Top of RECORDS SUPPLIED

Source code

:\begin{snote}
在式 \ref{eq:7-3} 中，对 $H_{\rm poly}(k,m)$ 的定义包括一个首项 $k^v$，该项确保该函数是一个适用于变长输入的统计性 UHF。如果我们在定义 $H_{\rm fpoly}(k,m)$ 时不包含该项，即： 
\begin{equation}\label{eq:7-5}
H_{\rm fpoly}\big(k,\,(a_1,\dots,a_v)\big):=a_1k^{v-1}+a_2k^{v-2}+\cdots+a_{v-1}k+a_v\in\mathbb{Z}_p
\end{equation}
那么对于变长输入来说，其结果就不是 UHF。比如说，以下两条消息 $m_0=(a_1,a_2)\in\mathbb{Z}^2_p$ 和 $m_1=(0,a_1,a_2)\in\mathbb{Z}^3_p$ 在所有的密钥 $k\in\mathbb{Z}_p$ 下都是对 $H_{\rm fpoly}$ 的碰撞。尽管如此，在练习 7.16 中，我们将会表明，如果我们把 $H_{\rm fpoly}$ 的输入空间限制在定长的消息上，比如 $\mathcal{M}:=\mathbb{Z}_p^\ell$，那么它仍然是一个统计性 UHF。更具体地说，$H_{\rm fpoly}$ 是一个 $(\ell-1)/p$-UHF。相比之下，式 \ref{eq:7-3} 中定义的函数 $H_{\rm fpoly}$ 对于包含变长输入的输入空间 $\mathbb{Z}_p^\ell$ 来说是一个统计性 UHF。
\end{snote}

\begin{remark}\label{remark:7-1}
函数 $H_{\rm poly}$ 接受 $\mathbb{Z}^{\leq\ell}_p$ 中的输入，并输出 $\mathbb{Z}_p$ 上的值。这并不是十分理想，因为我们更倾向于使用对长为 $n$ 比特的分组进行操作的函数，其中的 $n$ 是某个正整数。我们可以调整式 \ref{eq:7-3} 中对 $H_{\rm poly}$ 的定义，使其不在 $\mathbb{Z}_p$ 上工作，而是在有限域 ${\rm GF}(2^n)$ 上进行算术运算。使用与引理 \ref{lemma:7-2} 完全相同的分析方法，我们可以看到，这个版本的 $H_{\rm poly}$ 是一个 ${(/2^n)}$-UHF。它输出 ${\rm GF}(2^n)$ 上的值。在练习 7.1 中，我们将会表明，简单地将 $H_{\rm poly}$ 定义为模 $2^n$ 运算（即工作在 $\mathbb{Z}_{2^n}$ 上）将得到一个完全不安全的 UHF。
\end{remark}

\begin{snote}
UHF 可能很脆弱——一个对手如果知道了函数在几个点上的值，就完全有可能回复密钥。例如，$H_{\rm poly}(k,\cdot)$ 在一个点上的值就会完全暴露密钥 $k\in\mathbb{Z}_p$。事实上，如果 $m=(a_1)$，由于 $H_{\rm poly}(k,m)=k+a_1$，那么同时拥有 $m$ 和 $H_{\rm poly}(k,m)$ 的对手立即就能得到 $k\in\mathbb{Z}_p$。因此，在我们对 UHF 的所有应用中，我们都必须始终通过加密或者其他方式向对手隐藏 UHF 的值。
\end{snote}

Bottom of RECORDS SUPPLIED

▶ [TASK OBJECTIVE]: Please transcribe all of the data above exactly.

▶ [TASK OUTPUT]:
Source code

:\begin{snote}
在式 \ref{eq:7-3} 中，对 $H_{\rm poly}(k,m)$ 的定义包括一个首项 $k^v$，该项确保该函数是一个适用于变长输入的统计性 UHF。如果我们在定义 $H_{\rm fpoly}(k,m)$ 时不包含该项，即： 
\begin{equation}\label{eq:7-5}
H_{\rm fpoly}\big(k,\,(a_1,\dots,a_v)\big):=a_1k^{v-1}+a_2k^{v-2}+\cdots+a_{v-1}k+a_v\in\mathbb{Z}_p
\end{equation}
那么对于变长输入来说，其结果就不是 UHF。比如说，以下两条消息 $m_0=(a_1,a_2)\in\mathbb{Z}^2_p$ 和 $m_1=(0,a_1,a_2)\in\mathbb{Z}^3_p$ 在所有的密钥 $k\in\mathbb{Z}_p$ 下都是对 $H_{\rm fpoly}$ 的碰撞。尽管如此，在练习 7.16 中，我们将会表明，如果我们把 $H_{\rm fpoly}$ 的输入空间限制在定长的消息上，比如 $\mathcal{M}:=\mathbb{Z}_p^\ell$，那么它仍然是一个统计性 UHF。更具体地说，$H_{\rm fpoly}$ 是一个 $(\ell-1)/p$-UHF。相比之下，式 \ref{eq:7-3} 中定义的函数 $H_{\rm fpoly}$ 对于包含变长输入的输入空间 $\mathbb{Z}_p^\ell$ 来说是一个统计性 UHF。
\end{snote}

\begin{remark}\label{remark:7-1}
函数 $H_{\rm poly}$ 接受 $\mathbb{Z}^{\leq\ell}_p$ 中的输入，并输出 $\mathbb{Z}_p$ 上的值。这并不是十分理想，因为我们更倾向于使用对长为 $n$ 比特的分组进行操作的函数，其中的 $n$ 是某个正整数。我们可以调整式 \ref{eq:7-3} 中对 $H_{\rm poly}$ 的定义，使其不在 $\mathbb{Z}_p$ 上工作，而是在有限域 ${\rm GF}(2^n)$ 上进行算术运算。使用与引理 \ref{lemma:7-2} 完全相同的分析方法，我们可以看到，这个版本的 $H_{\rm poly}$ 是一个 ${(/2^n)}$-UHF。它输出 ${\rm GF}(2^n)$ 上的值。在练习 7.1 中，我们将会表明，简单地将 $H_{\rm poly}$ 定义为模 $2^n$ 运算（即工作在 $\mathbb{Z}_{2^n}$ 上）将得到一个完全不安全的 UHF。
\end{remark}

\begin{snote}
UHF 可能很脆弱——一个对手如果知道了函数在几个点上的值，就完全有可能回复密钥。例如，$H_{\rm poly}(k,\cdot)$ 在一个点上的值就会完全暴露密钥 $k\in\mathbb{Z}_p$。事实上，如果 $m=(a_1)$，由于 $H_{\rm poly}(k,m)=k+a_1$，那么同时拥有 $m$ 和 $H_{\rm poly}(k,m)$ 的对手立即就能得到 $k\in\mathbb{Z}_p$。因此，在我们对 UHF 的所有应用中，我们都必须始终通过加密或者其他方式向对手隐藏 UHF 的值。
\end{snote}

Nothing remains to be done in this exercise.